Penny and I weren't the type that got invited to house parties. We were known as 'little and large' on account of the fact that I was short and overweight and Penny looked like a beanpole with glasses. We weren't exactly sure who was little and who was large – it depended on your perception, I guess.

Robin Lewis, the hostess herself, had personally asked us to be there. I'd mumbled thanks and then told Penny there was no way we were going. Penny, however, wanted to go. I knew it was because Martin would be there. She'd denied it, of course, her cheeks bright red.

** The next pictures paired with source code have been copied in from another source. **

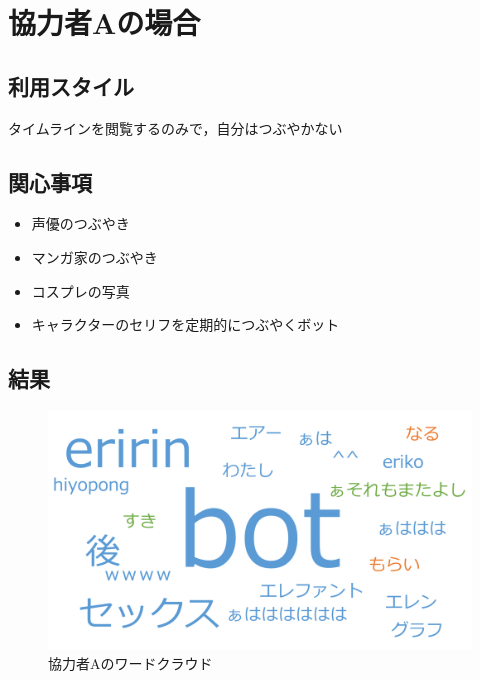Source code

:\section{協力者Aの場合}

\subsection{利用スタイル}
タイムラインを閲覧するのみで，自分はつぶやかない

\subsection{関心事項}
\begin{itemize}
	\item 声優のつぶやき
	\item マンガ家のつぶやき
	\item コスプレの写真
	\item キャラクターのセリフを定期的につぶやくボット
\end{itemize}

\subsection{結果}

\begin{figure}[H]
\centering
\includegraphics[width=13cm]{izumi_cloud.png}
\caption{協力者Aのワードクラウド}\label{izumicloud}
\end{figure}

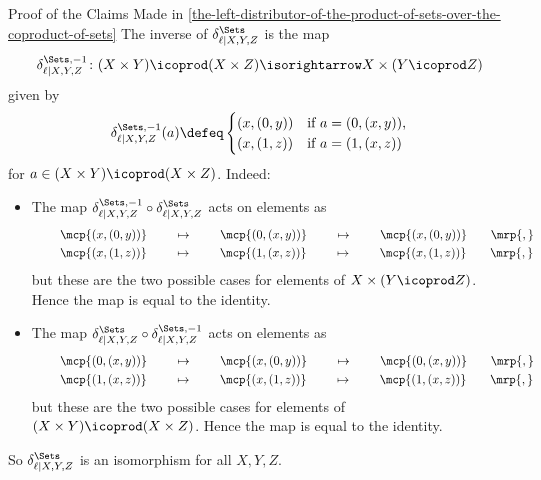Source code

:\begin{Proof}{Proof of the Claims Made in \cref{the-left-distributor-of-the-product-of-sets-over-the-coproduct-of-sets}}%
  The inverse of $\delta^{\Sets}_{\ell|X,Y,Z}$ is the map
  \[\delta^{\Sets,-1}_{\ell|X,Y,Z}%
        \colon%

        (X\times Y)\icoprod(X\times Z)
        \isorightarrow
        X\times(Y\icoprod Z)\]
      given by
      \[\delta^{\Sets,-1}_{\ell|X,Y,Z}(a) \defeq
        \begin{cases}
            (x,(0,y)) &\text{if $a=(0,(x,y))$,}\\
            (x,(1,z)) &\text{if $a=(1,(x,z))$}\
        \end{cases} \]
      for $a \in (X\times Y)\icoprod(X\times Z)$. Indeed:
     \begin{itemize}
       \item{}The map
             $\delta^{\Sets,-1}_{\ell|X,Y,Z} \circ \delta^{\Sets}_{\ell|X,Y,Z}$ acts on elements as
            \begin{align*}
                &\mkern40mu\mcp{(x,(0,y))}\mkern40mu \mapsto \mkern40mu\mcp{(0,(x,y))}    \mkern40mu \mapsto \mkern40mu\mcp{(x,(0,y))}\mkern35mu\mrp{,}\\
                &\mkern40mu\mcp{(x,(1,z))}\mkern40mu \mapsto \mkern40mu\mcp{(1,(x,z))}\mkern40mu \mapsto \mkern40mu\mcp{(x,(1,z))}\mkern35mu\mrp{,}\\
            \end{align*}
            but these are the two possible cases for elements of $X \times (Y \icoprod Z)$. Hence the map is equal to the identity.
        \item\SloganFont{Invertibility \rmII. }The map
             $\delta^{\Sets}_{\ell|X,Y,Z} \circ \delta^{\Sets,-1}_{\ell|X,Y,Z}$ acts on elements as
            \begin{align*}
                &\mkern40mu\mcp{(0,(x,y))}\mkern40mu \mapsto \mkern40mu\mcp{(x,(0,y))}    \mkern40mu \mapsto \mkern40mu\mcp{(0,(x,y))}\mkern35mu\mrp{,}\\
                &\mkern40mu\mcp{(1,(x,z))}\mkern40mu \mapsto \mkern40mu\mcp{(x,(1,z))}\mkern40mu \mapsto \mkern40mu\mcp{(1,(x,z))}\mkern35mu\mrp{,}\\
            \end{align*}
            but these are the two possible cases for elements of $(X \times Y) \icoprod (X \times Z)$. Hence the map is equal to the identity.
     \end{itemize}
     So $\delta^{\Sets}_{\ell|X,Y,Z}$ is an isomorphism for all $X,Y,Z$.


\end{Proof}
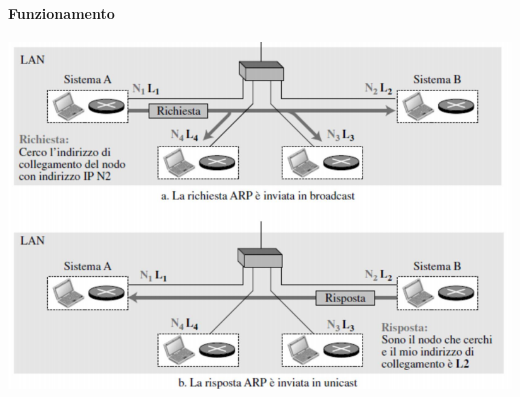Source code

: \documentclass[10pt]{article}
\begin{document}
\paragraph{Funzionamento}
\begin{center}
\includegraphics[scale=0.7]{arpfunz.png}
\end{center}
\pagebreak
\end{document}
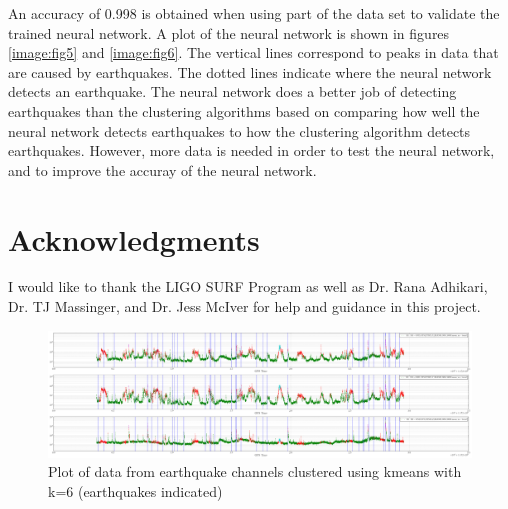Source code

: \documentclass[colorlinks=true,pdfstartview=FitV,linkcolor=blue,
            citecolor=red,urlcolor=magenta]{ligodoc}
\begin{document}
\par An accuracy of 0.998 is obtained when using part of the data set to validate the trained neural network. A plot of the neural network is shown in figures \ref{image:fig5} and  \ref{image:fig6}. The vertical lines correspond to peaks in data that are caused by earthquakes. The dotted lines indicate where the neural network detects an earthquake. The neural network does a better job of detecting earthquakes than the clustering algorithms based on comparing how well the neural network detects earthquakes to how the clustering algorithm detects earthquakes. However, more data is needed in order to test the neural network, and to improve the accuray of the neural network. 

\section{Acknowledgments}

\indent

\par I would like to thank the LIGO SURF Program as well as  Dr. Rana Adhikari, Dr. TJ Massinger, and Dr. Jess McIver for help and guidance in this project.

\begin{figure}[htbp]
\begin{center}
\includegraphics[width=1.3\textwidth,angle=90]{EQdata_Kmeans_6_.png}
\caption{Plot of data from earthquake channels clustered using kmeans with k=6 (earthquakes indicated)}
\label{fig:image1}
\end{center}
\end{figure}
\end{document}
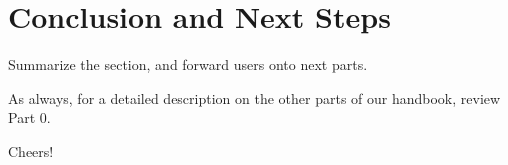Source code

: \genHeader
\section{Conclusion and Next Steps}
\hypertarget{conclusion}{}

Summarize the section, and forward users onto next parts.

As always, for a detailed description on the other parts of our handbook, review Part 0.

Cheers!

She'd certainly pulled out all the stops with her outfit. Yeah right she didn't care if Martin was going. She wore an A-line denim skirt – pastel pink – teamed with a white crop top and sheer white knee-high socks. I'd gone for a black crushed-velvet dress with a scooped neckline. It didn't suit the warm weather, but black was the most flattering colour for my figure, as mum repeatedly told me.

She'd been so excited when I'd told her we were going to a house party – she'd even curled my hair. I wouldn't have been surprised if she'd offered to buy us drinks for the night. She would have bought us something a lot more drinkable than Passion Pop.

Not that I wasn't thankful for the alcohol. I needed to be drunk to get through the night. Penny would probably get with Martin and I'd have to find people to talk to. I hated talking to people. I'd begged our friends Mei-Ling and Bec to be there and they'd said they might show up. They were also baffled that they'd been invited.

Penny and I hadn't asked them to join us for pre-drinks in the laneway a few houses down from the party – they'd disapprove. They firmly believed everything they'd been told in a recent class about the dangers of alcohol, but Penny and I had had our curiosities piqued.

This wasn't the first time we'd been drunk. The weekend after our alcohol awareness class, in exchange for a months' worth of chores and my Silverchair CD, Pete had bought us cask wine. Or 'goon,' as Pete called it. Penny would have done a whole years' worth of chores if Pete had asked. She was desperate to be friends with the popular girls and thought that if we got drunk on a Saturday night like they did, we'd somehow be like them.

We'd giggled a lot and then thrown up a lot, so I was naturally worried about tonight. The last thing we needed was to yak up in front of Blair Bradley's crew. We'd never live it down.

'Okay, finished.' Penny wiped her mouth.

'Where should we put the bottle?' I looked around for a bin.

'You're such a dork, just leave it on the ground,' scoffed Penny.

As we reached the front door and heard the intimidating thumping of party music, she turned to look at me, her face pale.